Missionari o fannulloni

Riflessioni a proposito di “docenti fannulloni” e di ipotesi di incremento dell’orario obbligatorio di servizio (a parità di retribuzione economica).

Sorvolo sul fatto (di cui nessuna persona che sia davvero onesta e seria intellettualmente potrebbe mai dubitare, se non chi è in perfetta mala fede) che un notevole carico di lavoro e di studio dei docenti avviene, per forza di cose e per necessita (solo in teoria si tratta di adempimenti volontari), a livello extra-scolastico e gratuito. Altrimenti chi corregge i compiti, chi prepara le lezioni, chi compila i registri ed altri documenti burocratici e così via?

In ogni caso, mi preme sottolineare un aspetto cruciale della cosiddetta “professionalità docente”, fin troppo umiliata e bistrattata da anni di campagne ideologiche infamanti e screditati (da destra, vedi Brunetta e soci, a manca, si pensi a Reggi e “compagni”).

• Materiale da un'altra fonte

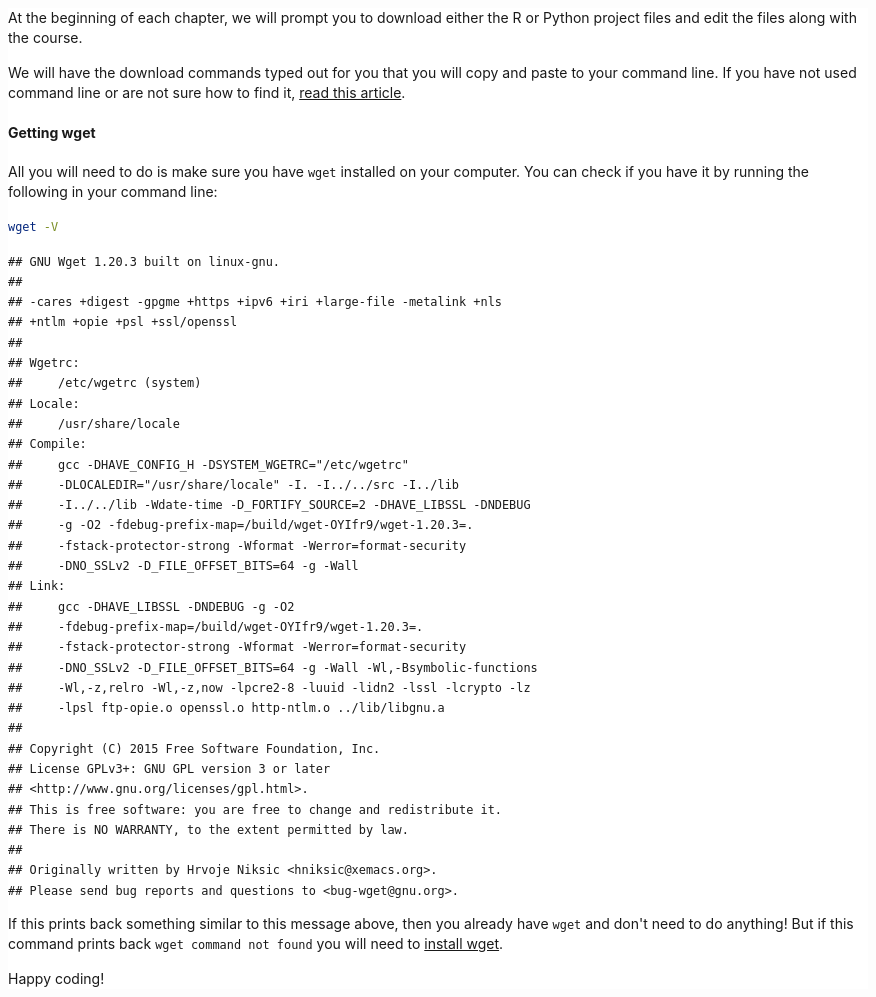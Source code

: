 At the beginning of each chapter, we will prompt you to download either the R or Python project files and edit the files along with the course.

We will have the download commands typed out for you that you will copy and paste to your command line. If you have not used command line or are not sure how to find it, [read this article](https://towardsdatascience.com/a-quick-guide-to-using-command-line-terminal-96815b97b955).

#### Getting wget

All you will need to do is make sure you have `wget` installed on your computer. You can check if you have it by running the following in your command line:


```bash
wget -V
```

```
## GNU Wget 1.20.3 built on linux-gnu.
## 
## -cares +digest -gpgme +https +ipv6 +iri +large-file -metalink +nls 
## +ntlm +opie +psl +ssl/openssl 
## 
## Wgetrc: 
##     /etc/wgetrc (system)
## Locale: 
##     /usr/share/locale 
## Compile: 
##     gcc -DHAVE_CONFIG_H -DSYSTEM_WGETRC="/etc/wgetrc" 
##     -DLOCALEDIR="/usr/share/locale" -I. -I../../src -I../lib 
##     -I../../lib -Wdate-time -D_FORTIFY_SOURCE=2 -DHAVE_LIBSSL -DNDEBUG 
##     -g -O2 -fdebug-prefix-map=/build/wget-OYIfr9/wget-1.20.3=. 
##     -fstack-protector-strong -Wformat -Werror=format-security 
##     -DNO_SSLv2 -D_FILE_OFFSET_BITS=64 -g -Wall 
## Link: 
##     gcc -DHAVE_LIBSSL -DNDEBUG -g -O2 
##     -fdebug-prefix-map=/build/wget-OYIfr9/wget-1.20.3=. 
##     -fstack-protector-strong -Wformat -Werror=format-security 
##     -DNO_SSLv2 -D_FILE_OFFSET_BITS=64 -g -Wall -Wl,-Bsymbolic-functions 
##     -Wl,-z,relro -Wl,-z,now -lpcre2-8 -luuid -lidn2 -lssl -lcrypto -lz 
##     -lpsl ftp-opie.o openssl.o http-ntlm.o ../lib/libgnu.a 
## 
## Copyright (C) 2015 Free Software Foundation, Inc.
## License GPLv3+: GNU GPL version 3 or later
## <http://www.gnu.org/licenses/gpl.html>.
## This is free software: you are free to change and redistribute it.
## There is NO WARRANTY, to the extent permitted by law.
## 
## Originally written by Hrvoje Niksic <hniksic@xemacs.org>.
## Please send bug reports and questions to <bug-wget@gnu.org>.
```
If this prints back something similar to this message above, then you already have `wget` and don't need to do anything! But if this command prints back `wget command not found` you will need to [ install wget](https://www.jcchouinard.com/wget/). 

Happy coding!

Mi spiego subito. Nel mondo della scuola italiana prevale da sempre una tendenza, come dire, clericaleggiante, ovvero una visione di tipo religioso, idealistico o metafisico che concepisce (in taluni casi, con una dose notevole di ipocrisia) l’insegnamento come una sorta di “missione”, per cui i docenti dovrebbero lavorare soprattutto per la “gloria”, per la “croce” o per la “santa inquisizione”. Insomma, prestando una gran mole di lavoro eccedente e gratuito.

Ebbene, come mai per i bidelli non è così? Idem per i medici e gli infermieri? Per gli avvocati oppure altri professonisti?

Per tutte le categorie di “lavoratori dipendenti”, fatta eccezione per gli insegnanti, le ore di lavoro prestate in eccedenza, vale a dire “straordinarie”, sono ben retribuite. Insomma, gli unici “fessi” della situazione siamo sempre e solo noi: i presunti o sedicenti “missionari” della scuola.

E pensare che il sottoscritto è persino un ateo anticlericale.

E poi ci chiamano pure “fannulloni” o “lavativi”. Mettetevi d’accordo: siamo missionari o nullafacenti? Nulla di tutto ciò. Siamo, molto più laicamente (o semplicemente), dei professionisti. Da rispettare (e retribuire) in quanto tali.